For the given digest, molecular weight, species and pI parameters:

the index number of the longest protein;
the number of amino acids in the longest protein;
the mass of the longest protein;
the index number of the protein with the most digest fragments;
the number of digest fragments for the protein with the most digest fragments;
the total number of digest fragments;
the average protein mass.

Amino Acid Statistics

If you select this option you also get a table reporting the number of each amino acid for the current search.

Histogram

A histogram is displayed showing the mass distribution of theoretical peptides.

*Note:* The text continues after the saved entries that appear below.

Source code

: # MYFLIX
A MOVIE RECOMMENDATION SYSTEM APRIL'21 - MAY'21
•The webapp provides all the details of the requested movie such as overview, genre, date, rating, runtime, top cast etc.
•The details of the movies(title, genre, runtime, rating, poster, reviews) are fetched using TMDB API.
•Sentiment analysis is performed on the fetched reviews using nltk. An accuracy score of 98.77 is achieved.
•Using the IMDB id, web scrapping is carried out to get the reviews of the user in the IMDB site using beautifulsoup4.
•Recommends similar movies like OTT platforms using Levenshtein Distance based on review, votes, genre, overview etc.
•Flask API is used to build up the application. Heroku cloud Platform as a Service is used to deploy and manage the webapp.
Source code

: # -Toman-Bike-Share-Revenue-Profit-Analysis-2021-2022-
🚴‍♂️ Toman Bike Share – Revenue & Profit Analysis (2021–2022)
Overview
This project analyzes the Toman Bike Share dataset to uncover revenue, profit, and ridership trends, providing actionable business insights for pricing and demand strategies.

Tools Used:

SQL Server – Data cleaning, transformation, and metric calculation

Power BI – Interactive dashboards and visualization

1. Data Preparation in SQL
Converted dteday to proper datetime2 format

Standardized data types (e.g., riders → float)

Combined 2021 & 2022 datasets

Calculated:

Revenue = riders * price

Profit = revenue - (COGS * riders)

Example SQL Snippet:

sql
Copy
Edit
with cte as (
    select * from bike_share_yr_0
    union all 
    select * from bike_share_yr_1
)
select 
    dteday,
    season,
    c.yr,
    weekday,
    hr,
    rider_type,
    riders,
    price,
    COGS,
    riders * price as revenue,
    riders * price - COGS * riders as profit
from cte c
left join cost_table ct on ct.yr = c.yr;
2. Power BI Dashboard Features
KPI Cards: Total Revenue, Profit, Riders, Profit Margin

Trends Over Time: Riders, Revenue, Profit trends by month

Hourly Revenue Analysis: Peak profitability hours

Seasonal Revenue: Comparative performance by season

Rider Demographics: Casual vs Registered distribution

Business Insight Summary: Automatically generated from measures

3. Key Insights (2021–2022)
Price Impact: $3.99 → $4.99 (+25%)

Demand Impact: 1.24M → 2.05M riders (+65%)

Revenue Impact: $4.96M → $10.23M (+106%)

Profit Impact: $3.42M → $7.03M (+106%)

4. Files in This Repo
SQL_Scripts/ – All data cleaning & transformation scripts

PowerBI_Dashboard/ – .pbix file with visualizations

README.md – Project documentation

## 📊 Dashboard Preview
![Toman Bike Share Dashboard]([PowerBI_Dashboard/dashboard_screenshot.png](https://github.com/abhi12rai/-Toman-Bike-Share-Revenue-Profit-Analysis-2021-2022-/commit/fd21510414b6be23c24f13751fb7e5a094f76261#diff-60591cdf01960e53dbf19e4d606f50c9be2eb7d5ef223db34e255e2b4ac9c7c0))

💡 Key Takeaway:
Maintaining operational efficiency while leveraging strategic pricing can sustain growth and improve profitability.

This can be useful in ascertaining the likely mass distribution of peptides from a particular digestion strategy. The histogram mass range may also be entered.

If the histogram is made up from less than 300000 data points a high resolution density plot is also drawn using the R statistics package. The bandwidth for the density plot can be entered which means for example that the distribution of peptide masses within a small mass window can be displayed. The bandwidth (in Da) corresponds to the bw parameter in the R density plot function. It determines how much the data is smoothed. A smaller bandwidth will result in a more detailed (and often noisier) density estimate, while a larger bandwidth will yield a smoother estimate but may obscure important features of the data.